Neden saygısızlık? Çünkü oyun hem oynayanı hem izleyeni birbirine yaklaştırır. An’da ortak, heyecanda ortak, hedefte ortak kılar. Sanki o mekânda/alanda, sahnede ya da sahada bir araya gelmiş olanlar bir hikâyenin parçaları olurlar. O zaman diliminde oynayan ve izleyen birlikte ortak bir heyecanla ve coşkuyla bir hikâye yaratırlar. Ve bu hikâyenin tarafları arasında bir oyundaşlık, kardeşlik kurulur.

Bu kardeşlik hiç de küçümsenmeyecek bir duygudur. Oyunun paydaşlarıdır oynayan ve izleyen; ve başarıda da yenilgide de ortaktırlar; güçlü, dinamik bir bağ kurulur aralarında. Bu bağ sadece kendi takımınla değil ‘rakip’ takımla da kurulur. Bu kardeşliğin kapsama alanı rekabet içinde olanı da kapsar. Yenilgi o mekânda, o zaman diliminde oluşan hikâyedeki kardeşliğin nasıl ki önüne geçmemeliyse karşı takımın oyunla ilgisi olmayan ‘kimlik’ meselesinin de önüne geçmemeli. Oyunun medeni bir şekilde oynanma anlaşması kimlikler üzerinden olamaz. Nefret ve oyun, hınç ve oyun, düşmanlık ve oyun bir arada olamaz. Olursa ‘oyun’ olmaz. Olsa olsa savaş olur. 

Peki, son maçta olan ne? Düşman bellediğimiz hikâyemizdeki kardeşimiz değil mi? Kardeşimiz ise oyunun kuralları bozulmuş demek değil mi? Oynayan bozmuşsa oyunbozan oluyor. Eğer izleyen bozmuşsa? Seyirci de oyunun bir parçası olduğuna göre bence o da oyunbozan oluyor bu durumda. Oyunu bozan ya oyundan atılır ya da cezalandırılır. Oyunun işlevi yitirildiğinde geriye yitirilmiş kardeşlik kalır. Kardeşlik duygusunu yitirmiş bir toplumun bundan nasıl zarar göreceği aşikâr.

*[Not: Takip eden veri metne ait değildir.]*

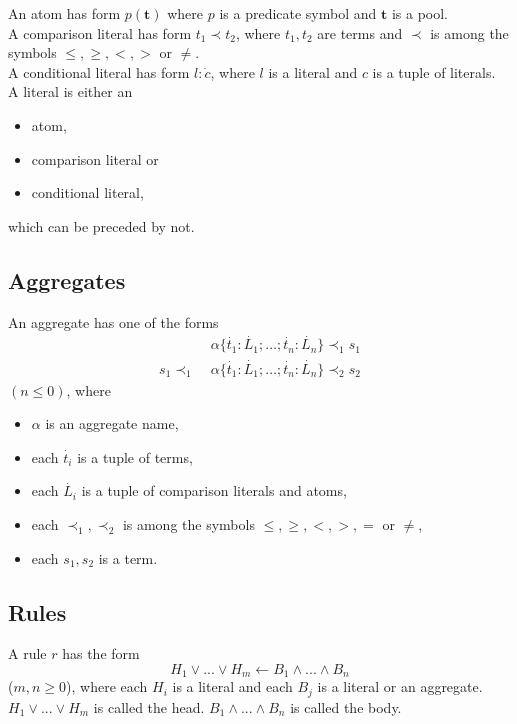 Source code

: \documentclass{article}
\newcommand{\pool}[1]{\boldsymbol{#1}}
\newcommand{\tuple}[1]{\dot{#1}}
\begin{document}
	An atom has form $p(\pool{t})$ where $p$ is a predicate symbol and $\pool{t}$ is a pool. 
	\\
	A comparison literal has form $t_1 \prec t_2$, where $t_1,t_2$ are terms and $\prec$ is among the symbols $\leq,\ge,<,>$ or $\neq$.
	\\
	A conditional literal has form $l : \tuple{c}$, where $l$ is a literal and $c$ is a tuple of literals.
	\\
	A literal is either an
	\begin{itemize}
		\item atom,
		\item comparison literal or
		\item conditional literal,
	\end{itemize}
	which can be preceded by not.

	\subsection{Aggregates}
	An aggregate has one of the forms
	\begin{align}
		&\alpha\{\tuple{t_1} : \tuple{L_1}; \dots; \tuple{t_n} : \tuple{L_n}\} \prec_1 s_1 \label{aggregate1} \\
		s_1 \prec_1 \; &\alpha\{\tuple{t_1} : \tuple{L_1}; \dots; \tuple{t_n} : \tuple{L_n}\} \prec_2 s_2 \label{aggregate3}
	\end{align}
	$(n \leq 0)$, where
	\begin{itemize}
		\item $\alpha$ is an aggregate name,
		\item each $\tuple{t_i}$ is a tuple of terms,
		\item each $\tuple{L_i}$ is a tuple of comparison literals and atoms,
		\item each $\prec_1, \prec_2$ is among the symbols $\leq,\ge,<,>,=$ or $\neq$,
		\item each $s_1, s_2$ is a term.
	\end{itemize}

	\subsection{Rules}

	A rule $r$ has the form
	\begin{equation}
		H_1 \lor ... \lor H_m  \leftarrow B_1 \land ... \land B_n \label{rule}
	\end{equation}
	($m, n \ge 0$), where each $H_i$ is a literal and each $B_j$ is a literal or an aggregate.
	$H_1 \lor ... \lor H_m$ is called the head. $B_1 \land ... \land B_n$ is called the body.
\end{document}
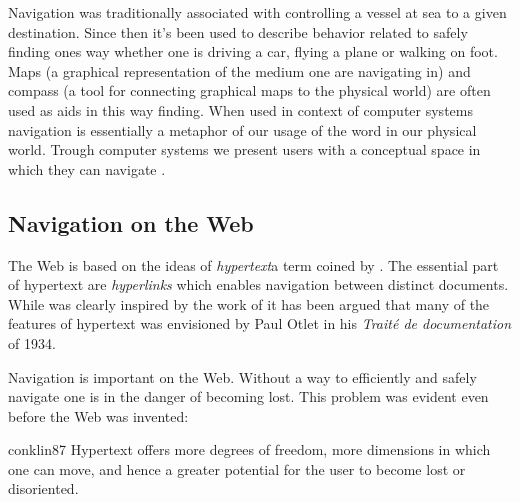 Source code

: Navigation was traditionally associated with controlling a vessel at sea to
a given destination.%
Since then it's been used to describe behavior related to safely finding ones
way whether one is driving a car, flying a plane or walking on foot. Maps
(a graphical representation of the medium one are navigating in)
and compass (a tool for connecting graphical maps to the physical world)
are often used as aids in this way finding. When used in context of
computer systems navigation is essentially a metaphor of our usage of the
word in our physical world. Trough computer systems we present users with a
conceptual space in which they can navigate \citep[p.~189]{whiteside85}.

\subsection{Navigation on the Web}
\label{section:background.navigation.navigation.on.the.web}

The Web is based on the ideas of \emph{hypertext}\dash{}a term coined by
\citet[p.~86]{nelson65}. The essential part of hypertext are
\emph{hyperlinks} \citep[p.~90]{nelson65} which enables navigation between
distinct documents. While \citeauthor{nelson65} was clearly
inspired by the work of \citet{bush45} it has been argued \citep{rayward94}
that many of the features of hypertext was envisioned by Paul Otlet in his
\emph{Trait\'e de documentation} of 1934.

Navigation is important on the Web. Without a way to efficiently and safely
navigate one is in the danger of becoming lost. This problem was evident even
before the Web was invented:
\begin{citequote}[p.~38]{conklin87}
  Hypertext offers more degrees of freedom, more dimensions in which one
  can move, and hence a greater potential for the user
  to become lost or disoriented.
\end{citequote}

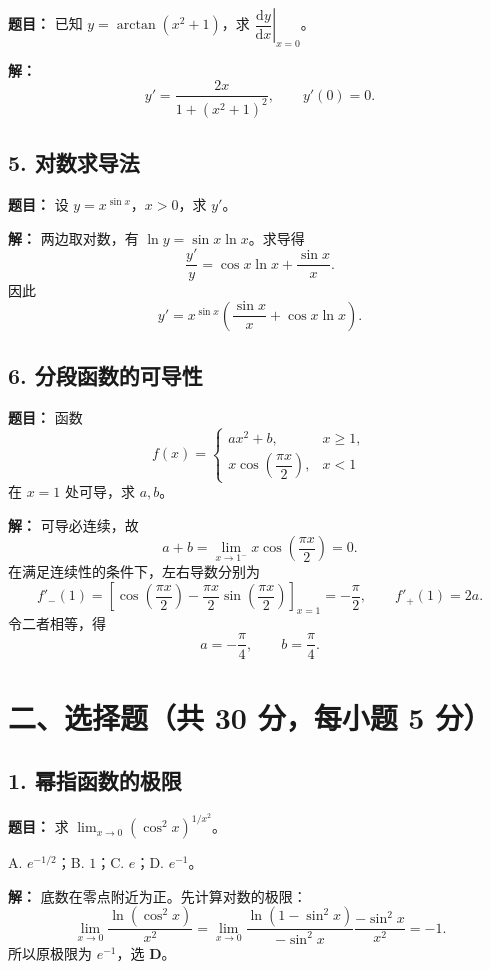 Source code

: \documentclass[UTF8,a4paper,11pt,fontset=fandol]{ctexart}
\begin{document}
\textbf{题目：} 已知 $y=\arctan(x^2+1)$，求 $\left.\dfrac{\mathrm{d}y}{\mathrm{d}x}\right|_{x=0}$。

\textbf{解：}
\[
y'=\frac{2x}{1+(x^2+1)^2},
\qquad \boxed{y'(0)=0}.
\]

\subsection*{5. 对数求导法}

\textbf{题目：} 设 $y=x^{\sin x}$，$x>0$，求 $y'$。

\textbf{解：} 两边取对数，有 $\ln y=\sin x\ln x$。求导得
\[
\frac{y'}y=\cos x\ln x+\frac{\sin x}{x}.
\]
因此
\[
\boxed{y'=x^{\sin x}\left(\frac{\sin x}{x}+\cos x\ln x\right)}.
\]

\subsection*{6. 分段函数的可导性}

\textbf{题目：} 函数
\[
f(x)=\begin{cases}
ax^2+b,&x\ge1,\\
x\cos\left(\dfrac{\pi x}{2}\right),&x<1
\end{cases}
\]
在 $x=1$ 处可导，求 $a,b$。

\textbf{解：} 可导必连续，故
\[
a+b=\lim_{x\to1^-}x\cos\left(\frac{\pi x}{2}\right)=0.
\]
在满足连续性的条件下，左右导数分别为
\[
f'_-(1)=\left[\cos\left(\frac{\pi x}{2}\right)
-\frac{\pi x}{2}\sin\left(\frac{\pi x}{2}\right)\right]_{x=1}
=-\frac\pi2,
\qquad f'_+(1)=2a.
\]
令二者相等，得
\[
\boxed{a=-\frac\pi4,\qquad b=\frac\pi4}.
\]

\section*{二、选择题（共 30 分，每小题 5 分）}

\subsection*{1. 幂指函数的极限}

\textbf{题目：} 求 $\displaystyle\lim_{x\to0}(\cos^2x)^{1/x^2}$。

A. $e^{-1/2}$；B. $1$；C. $e$；D. $e^{-1}$。

\textbf{解：} 底数在零点附近为正。先计算对数的极限：
\[
\lim_{x\to0}\frac{\ln(\cos^2x)}{x^2}
=\lim_{x\to0}\frac{\ln(1-\sin^2x)}{-\sin^2x}
\frac{-\sin^2x}{x^2}=-1.
\]
所以原极限为 $e^{-1}$，选 \textbf{D}。
\end{document}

Oyunu kurallarına göre oynamak bir saygıyı gerektirir ve bu saygınlık da yitirildiğinde oyun oynanamaz hâle gelir; oyun oynayamayan bir toplumun hikâyesindeki ‘kardeşlik’ duygusu da yara alır. Demem o ki, geçen günkü maç yakışmadı, olmadı. Oyuncakların yanında fena hâlde sırıttı.

Zaten oyunda kazanmak, birinci olmak, ötekinden daha üstün olduğunu kanıtlamak değil ki mesele. Mesele birlikte bir hazzı paylaşmak. O da öfkenin dişleri arasında öğütüldü gitti. Yazık oldu.

Metin And, Platon’un ‘Yasalar’ adlı kitabından bir alıntı yapar: “Oynar gibi yaşamalı; oyunlar oynamalı, şarkı söylemeli, dans etmeli, böylece Tanrıların gönlü alınmış olur ve insan kendini düşmanlarına karşı savunur, yarışma kazanır.” 

Yarın 8 Mart Dünya Emekçi Kadınlar günü hepimiz için kutlu olsun… 

Kadınların, eşit ve adil bir dünyada, barış içinde ve özgürce şarkı söyleyip, dans edecekleri ve coşkuyla kutlayacakları günler yakındır.